◆ Assignment ◆
Every line from the one that contains "and 2, respectively." to the end of the material below should be output exactly, with both ends included and nothing else.

◆ Given entries ◆
+++

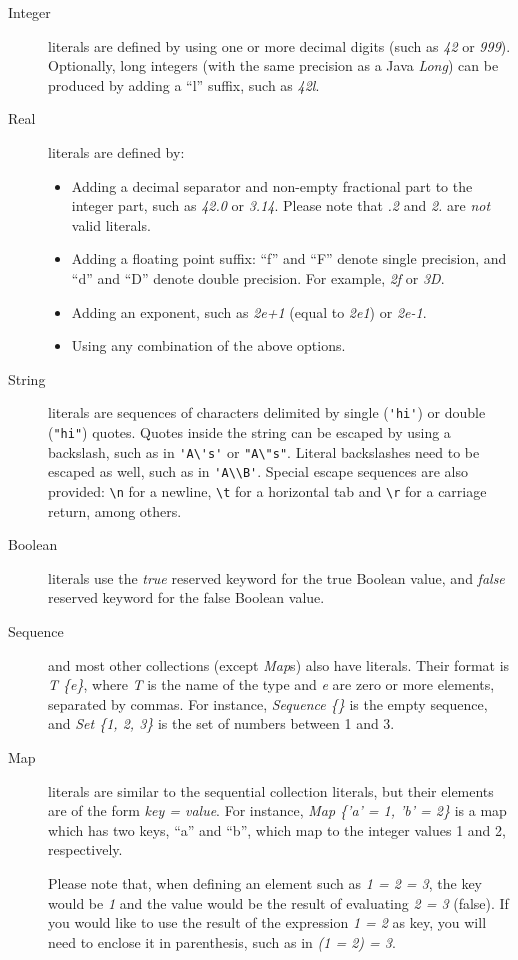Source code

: \begin{description}
\item[Integer] literals are defined by using one or more decimal
  digits (such as \emph{42} or \emph{999}). Optionally, long integers
  (with the same precision as a Java \emph{Long}) can be produced by
  adding a ``l'' suffix, such as \emph{42l}.

\item[Real] literals are defined by:
  \begin{itemize}
  \item Adding a decimal separator and non-empty fractional part to
    the integer part, such as \emph{42.0} or \emph{3.14}. Please note
    that \emph{.2} and \emph{2.} are \emph{not} valid literals.
  \item Adding a floating point suffix: ``f'' and ``F'' denote single
    precision, and ``d'' and ``D'' denote double precision. For
    example, \emph{2f} or \emph{3D}.
  \item Adding an exponent, such as \emph{2e+1} (equal to \emph{2e1})
    or \emph{2e-1}.
  \item Using any combination of the above options.
  \end{itemize}

\item[String] literals are sequences of characters delimited by single
  (\verb#'hi'#) or double (\verb#"hi"#) quotes. Quotes inside the
  string can be escaped by using a backslash, such as in \verb#'A\'s'#
  or \verb#"A\"s"#. Literal backslashes need to be escaped as well,
  such as in \verb#'A\\B'#. Special escape sequences are also
  provided: \verb#\n# for a newline, \verb#\t# for a horizontal tab
  and \verb#\r# for a carriage return, among others.

\item[Boolean] literals use the \emph{true} reserved keyword for the
  true Boolean value, and \emph{false} reserved keyword for the false
  Boolean value.

\item[Sequence] and most other collections (except \emph{Map}s) also
  have literals. Their format is \emph{T \{e\}}, where \emph{T} is the
  name of the type and \emph{e} are zero or more elements, separated
  by commas. For instance, \emph{Sequence \{\}} is the empty sequence,
  and \emph{Set \{1, 2, 3\}} is the set of numbers between 1 and 3.

\item[Map] literals are similar to the sequential collection literals,
  but their elements are of the form \emph{key = value}. For instance,
  \emph{Map \{'a' = 1, 'b' = 2\}} is a map which has two keys, ``a''
  and ``b'', which map to the integer values 1 and 2, respectively.

  Please note that, when defining an element such as \emph{1 = 2 = 3},
  the key would be \emph{1} and the value would be the result of
  evaluating \emph{2 = 3} (false). If you would like to use the result
  of the expression \emph{1 = 2} as key, you will need to enclose it
  in parenthesis, such as in \emph{(1 = 2) = 3}.

\end{description}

+++

◆ Exercise result ◆
  and ``b'', which map to the integer values 1 and 2, respectively.

  Please note that, when defining an element such as \emph{1 = 2 = 3},
  the key would be \emph{1} and the value would be the result of
  evaluating \emph{2 = 3} (false). If you would like to use the result
  of the expression \emph{1 = 2} as key, you will need to enclose it
  in parenthesis, such as in \emph{(1 = 2) = 3}.

\end{description}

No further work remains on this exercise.